The public discourse about wild deer management in Australia is as hyped at the moment as it has been in the one hundred and sixty or so years that humans have been interacting with wild deer on this continent.
Just a couple of decades ago writers leaned towards describing the presence of wild deer in Australia as more or less totally benign.
Less than forty years ago there was serious discussion about whether or not wild deer would ‘hold on’ in Australia at all.
More recently commentators have sought to place wild deer as the nation’s most destructive pest animal and as an acute threat to the viability of Australia’s $56 billion agricultural industry.
The reality is that neither of these contradictory viewpoints stand up to the available evidence. They are based on kernels of truth, but, they are extremes which are deeply rooted in ideology and prejudice.
A conversation predicated on apologism is just as counterproductive as one predicated on alarmism.
The situation with wild deer in Australia is incredibly complex and complicated, as it is with any abundant vertebrate wildlife.
There are six established species of wild deer in Australia with self-sustaining populations in every State and Territory, in ecosystems varying from Alpine to Tropical. In that context making blanket statements about wild deer, their management, their impacts or their habits is, self-evidently, absurd.
Complexity does not translate well to media soundbites and it tends to clash with and challenge entrenched ideologies.
Consequently, the discourse tends to be dominated by snappy ‘jingles’ rather than by a sober and nuanced retelling of the facts of any particular case. This in turn leads to reactive decision making by politicians, who face the reality of going to the polls every three or four years.
Most interested stakeholder groups are susceptible to allowing the ideology to overtake the facts, hunting interests like ours are as guilty of this as those with contrary views are. Standing on ideological digs doesn’t actually serve the long-term interests anyone with an interest in practical and effective management. Groups might argue that for any real progress to be made their 'opponent' needs to depart the field, what we all know if we are honest with ourselves is that is never going to happen. Those we disagree with have demonstrated that they are as committed as hunters to advocating for their view of the world.
The experience of the Australian Deer Association over the past five years or so attending public forums about wild deer has been that there are a number of areas in which all of the stakeholders in deer management are in, what appears to be, furious agreement.
For any real progress to be made we all need to park our ideologies and focus on the common ground.
Points on which groups with an interest in real outcomes and evidence-based policy should be able to agree include:
- That wild deer need to be well managed in the Australian environment to mitigate and prevent negative impacts.
- That recreational hunting has an impact on wild deer populations which is mostly unquantified and which is not well understood.
- That recreational hunting alone is not a sufficient control measure to address the negative impacts of wild deer on a landscape scale.
- That the eradication of wild deer from the Australian landscape is not a feasible or realistic aim.
- That conversations about the impacts of wild deer should be based on facts, data and evidence and give way neither to apologism nor alarmism.

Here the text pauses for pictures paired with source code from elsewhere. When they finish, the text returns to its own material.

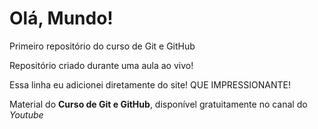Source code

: # Olá, Mundo!
 Primeiro repositório do curso de Git e GitHub

Repositório criado durante uma aula ao vivo!

Essa linha eu adicionei diretamente do site! QUE IMPRESSIONANTE!

Material do **Curso de Git e GitHub**, disponível gratuitamente no canal do *Youtube*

- That Governments need to promulgate workable, resourced strategies for the management of wild deer in the Australian landscape that address the realistic needs and views of the range of stakeholders interested in the management of wild deer, but, which are ultimately based on sound management principles.
- That building capacity and co-operation between stakeholders and within communities ultimately benefits all stakeholders.
We have a particular view about the value of wild deer as a game animal and the importance of recreational hunting for cultural, social, economic and environmental reasons - that won’t change. Other groups in the conversation have equally strongly held views which are contrary to ours – we don’t expect that to change either.
We will however continue with the hunt for the middle ground and we will continue to prosecute our commitment to work with any genuine stakeholder in the interest of results where they matter - on the ground.